- [Work to complete] Copy out the full listing below as it stands, with its pictures left behind.

# # #

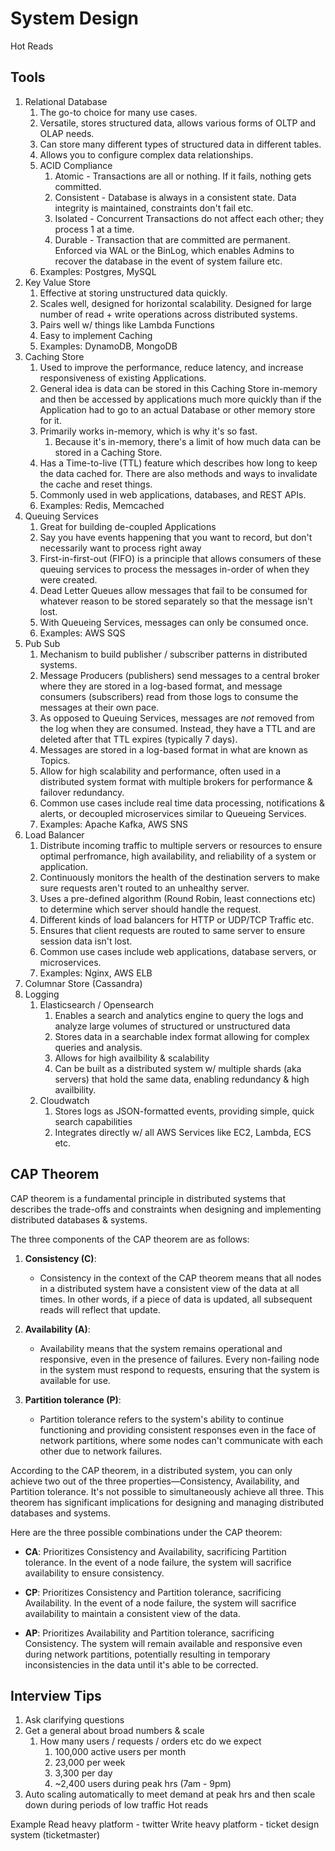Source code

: # System Design
Hot Reads

## Tools
1. Relational Database
   1. The go-to choice for many use cases.  
   2. Versatile, stores structured data, allows various forms of OLTP and OLAP needs.
   3. Can store many different types of structured data in different tables.
   4. Allows you to configure complex data relationships.
   5. ACID Compliance
      1. Atomic - Transactions are all or nothing.  If it fails, nothing gets committed.
      2. Consistent - Database is always in a consistent state.  Data integrity is maintained, constraints don't fail etc.
      3. Isolated - Concurrent Transactions do not affect each other; they process 1 at a time.
      4. Durable - Transaction that are committed are permanent.  Enforced via WAL or the BinLog, which enables Admins to recover the database in the event of system failure etc.
   6. Examples: Postgres, MySQL
2. Key Value Store
   1. Effective at storing unstructured data quickly.
   2. Scales well, designed for horizontal scalability.  Designed for large number of read + write operations across distributed systems.
   3. Pairs well w/ things like Lambda Functions
   4. Easy to implement Caching
   5. Examples: DynamoDB, MongoDB
3. Caching Store
   1. Used to improve the performance, reduce latency, and increase responsiveness of existing Applications.
   2. General idea is data can be stored in this Caching Store in-memory and then be accessed by applications much more quickly than if the Application had to go to an actual Database or other memory store for it.
   3. Primarily works in-memory, which is why it's so fast.
      1. Because it's in-memory, there's a limit of how much data can be stored in a Caching Store.
   4. Has a Time-to-live (TTL) feature which describes how long to keep the data cached for.  There are also methods and ways to invalidate the cache and reset things.
   5. Commonly used in web applications, databases, and REST APIs.
   6. Examples: Redis, Memcached
4. Queuing Services
   1. Great for building de-coupled Applications
   2. Say you have events happening that you want to record, but don't necessarily want to process right away
   3. First-in-first-out (FIFO) is a principle that allows consumers of these queuing services to process the messages in-order of when they were created.
   4. Dead Letter Queues allow messages that fail to be consumed for whatever reason to be stored separately so that the message isn't lost.
   5. With Queueing Services, messages can only be consumed once.
   6. Examples: AWS SQS
5. Pub Sub
   1. Mechanism to build publisher / subscriber patterns in distributed systems.
   2. Message Producers (publishers) send messages to a central broker where they are stored in a log-based format, and message consumers (subscribers) read from those logs to consume the messages at their own pace.
   3. As opposed to Queuing Services, messages are *not* removed from the log when they are consumed.  Instead, they have a TTL and are deleted after that TTL expires (typically 7 days).
   4. Messages are stored in a log-based format in what are known as Topics.
   5. Allow for high scalability and performance, often used in a distributed system format with multiple brokers for performance & failover redundancy.
   6. Common use cases include real time data processing, notifications & alerts, or decoupled microservices similar to Queueing Services.
   7. Examples: Apache Kafka, AWS SNS
6. Load Balancer
   1. Distribute incoming traffic to multiple servers or resources to ensure optimal perfromance, high availability, and reliability of a system or application.
   2. Continuously monitors the health of the destination servers to make sure requests aren't routed to an unhealthy server.
   3. Uses a pre-defined algorithm (Round Robin, least connections etc) to determine which server should handle the request.
   4. Different kinds of load balancers for HTTP or UDP/TCP Traffic etc.
   5. Ensures that client requests are routed to same server to ensure session data isn't lost.
   6. Common use cases include web applications, database servers, or microservices.
   7. Examples: Nginx, AWS ELB
7. Columnar Store (Cassandra)
8. Logging
   1. Elasticsearch / Opensearch
      1. Enables a search and analytics engine to query the logs and analyze large volumes of structured or unstructured data
      2. Stores data in a searchable index format allowing for complex queries and analysis.
      3. Allows for high availbility & scalability
      4. Can be built as a distributed system w/ multiple shards (aka servers) that hold the same data, enabling redundancy & high availbility.
   2. Cloudwatch
      1. Stores logs as JSON-formatted events, providing simple, quick search capabilities
      2. Integrates directly w/ all AWS Services like EC2, Lambda, ECS etc.

## CAP Theorem
CAP theorem is a fundamental principle in distributed systems that describes the trade-offs and constraints when designing and implementing distributed databases & systems. 

The three components of the CAP theorem are as follows:

1. **Consistency (C)**:
   - Consistency in the context of the CAP theorem means that all nodes in a distributed system have a consistent view of the data at all times. In other words, if a piece of data is updated, all subsequent reads will reflect that update.

2. **Availability (A)**:
   - Availability means that the system remains operational and responsive, even in the presence of failures. Every non-failing node in the system must respond to requests, ensuring that the system is available for use.

3. **Partition tolerance (P)**:
   - Partition tolerance refers to the system's ability to continue functioning and providing consistent responses even in the face of network partitions, where some nodes can't communicate with each other due to network failures.

According to the CAP theorem, in a distributed system, you can only achieve two out of the three properties—Consistency, Availability, and Partition tolerance. It's not possible to simultaneously achieve all three. This theorem has significant implications for designing and managing distributed databases and systems.

Here are the three possible combinations under the CAP theorem:

- **CA**: Prioritizes Consistency and Availability, sacrificing Partition tolerance. In the event of a node failure, the system will sacrifice availability to ensure consistency.
  
- **CP**: Prioritizes Consistency and Partition tolerance, sacrificing Availability. In the event of a node failure, the system will sacrifice availability to maintain a consistent view of the data.
  
- **AP**: Prioritizes Availability and Partition tolerance, sacrificing Consistency. The system will remain available and responsive even during network partitions, potentially resulting in temporary inconsistencies in the data until it's able to be corrected.


## Interview Tips
1. Ask clarifying questions
2. Get a general about broad numbers & scale
   1. How many users / requests / orders etc do we expect
      1. 100,000 active users per month
      2. 23,000 per week
      3. 3,300 per day
      4. ~2,400 users during peak hrs (7am - 9pm)
3. Auto scaling automatically to meet demand at peak hrs and then scale down during periods of low traffic
Hot reads




Example
Read heavy platform - twitter
Write heavy platform - ticket design system (ticketmaster)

# # #

- [Response to this exercise]
Source code

: # System Design
Hot Reads

## Tools
1. Relational Database
   1. The go-to choice for many use cases.  
   2. Versatile, stores structured data, allows various forms of OLTP and OLAP needs.
   3. Can store many different types of structured data in different tables.
   4. Allows you to configure complex data relationships.
   5. ACID Compliance
      1. Atomic - Transactions are all or nothing.  If it fails, nothing gets committed.
      2. Consistent - Database is always in a consistent state.  Data integrity is maintained, constraints don't fail etc.
      3. Isolated - Concurrent Transactions do not affect each other; they process 1 at a time.
      4. Durable - Transaction that are committed are permanent.  Enforced via WAL or the BinLog, which enables Admins to recover the database in the event of system failure etc.
   6. Examples: Postgres, MySQL
2. Key Value Store
   1. Effective at storing unstructured data quickly.
   2. Scales well, designed for horizontal scalability.  Designed for large number of read + write operations across distributed systems.
   3. Pairs well w/ things like Lambda Functions
   4. Easy to implement Caching
   5. Examples: DynamoDB, MongoDB
3. Caching Store
   1. Used to improve the performance, reduce latency, and increase responsiveness of existing Applications.
   2. General idea is data can be stored in this Caching Store in-memory and then be accessed by applications much more quickly than if the Application had to go to an actual Database or other memory store for it.
   3. Primarily works in-memory, which is why it's so fast.
      1. Because it's in-memory, there's a limit of how much data can be stored in a Caching Store.
   4. Has a Time-to-live (TTL) feature which describes how long to keep the data cached for.  There are also methods and ways to invalidate the cache and reset things.
   5. Commonly used in web applications, databases, and REST APIs.
   6. Examples: Redis, Memcached
4. Queuing Services
   1. Great for building de-coupled Applications
   2. Say you have events happening that you want to record, but don't necessarily want to process right away
   3. First-in-first-out (FIFO) is a principle that allows consumers of these queuing services to process the messages in-order of when they were created.
   4. Dead Letter Queues allow messages that fail to be consumed for whatever reason to be stored separately so that the message isn't lost.
   5. With Queueing Services, messages can only be consumed once.
   6. Examples: AWS SQS
5. Pub Sub
   1. Mechanism to build publisher / subscriber patterns in distributed systems.
   2. Message Producers (publishers) send messages to a central broker where they are stored in a log-based format, and message consumers (subscribers) read from those logs to consume the messages at their own pace.
   3. As opposed to Queuing Services, messages are *not* removed from the log when they are consumed.  Instead, they have a TTL and are deleted after that TTL expires (typically 7 days).
   4. Messages are stored in a log-based format in what are known as Topics.
   5. Allow for high scalability and performance, often used in a distributed system format with multiple brokers for performance & failover redundancy.
   6. Common use cases include real time data processing, notifications & alerts, or decoupled microservices similar to Queueing Services.
   7. Examples: Apache Kafka, AWS SNS
6. Load Balancer
   1. Distribute incoming traffic to multiple servers or resources to ensure optimal perfromance, high availability, and reliability of a system or application.
   2. Continuously monitors the health of the destination servers to make sure requests aren't routed to an unhealthy server.
   3. Uses a pre-defined algorithm (Round Robin, least connections etc) to determine which server should handle the request.
   4. Different kinds of load balancers for HTTP or UDP/TCP Traffic etc.
   5. Ensures that client requests are routed to same server to ensure session data isn't lost.
   6. Common use cases include web applications, database servers, or microservices.
   7. Examples: Nginx, AWS ELB
7. Columnar Store (Cassandra)
8. Logging
   1. Elasticsearch / Opensearch
      1. Enables a search and analytics engine to query the logs and analyze large volumes of structured or unstructured data
      2. Stores data in a searchable index format allowing for complex queries and analysis.
      3. Allows for high availbility & scalability
      4. Can be built as a distributed system w/ multiple shards (aka servers) that hold the same data, enabling redundancy & high availbility.
   2. Cloudwatch
      1. Stores logs as JSON-formatted events, providing simple, quick search capabilities
      2. Integrates directly w/ all AWS Services like EC2, Lambda, ECS etc.

## CAP Theorem
CAP theorem is a fundamental principle in distributed systems that describes the trade-offs and constraints when designing and implementing distributed databases & systems. 

The three components of the CAP theorem are as follows:

1. **Consistency (C)**:
   - Consistency in the context of the CAP theorem means that all nodes in a distributed system have a consistent view of the data at all times. In other words, if a piece of data is updated, all subsequent reads will reflect that update.

2. **Availability (A)**:
   - Availability means that the system remains operational and responsive, even in the presence of failures. Every non-failing node in the system must respond to requests, ensuring that the system is available for use.

3. **Partition tolerance (P)**:
   - Partition tolerance refers to the system's ability to continue functioning and providing consistent responses even in the face of network partitions, where some nodes can't communicate with each other due to network failures.

According to the CAP theorem, in a distributed system, you can only achieve two out of the three properties—Consistency, Availability, and Partition tolerance. It's not possible to simultaneously achieve all three. This theorem has significant implications for designing and managing distributed databases and systems.

Here are the three possible combinations under the CAP theorem:

- **CA**: Prioritizes Consistency and Availability, sacrificing Partition tolerance. In the event of a node failure, the system will sacrifice availability to ensure consistency.
  
- **CP**: Prioritizes Consistency and Partition tolerance, sacrificing Availability. In the event of a node failure, the system will sacrifice availability to maintain a consistent view of the data.
  
- **AP**: Prioritizes Availability and Partition tolerance, sacrificing Consistency. The system will remain available and responsive even during network partitions, potentially resulting in temporary inconsistencies in the data until it's able to be corrected.


## Interview Tips
1. Ask clarifying questions
2. Get a general about broad numbers & scale
   1. How many users / requests / orders etc do we expect
      1. 100,000 active users per month
      2. 23,000 per week
      3. 3,300 per day
      4. ~2,400 users during peak hrs (7am - 9pm)
3. Auto scaling automatically to meet demand at peak hrs and then scale down during periods of low traffic
Hot reads




Example
Read heavy platform - twitter
Write heavy platform - ticket design system (ticketmaster)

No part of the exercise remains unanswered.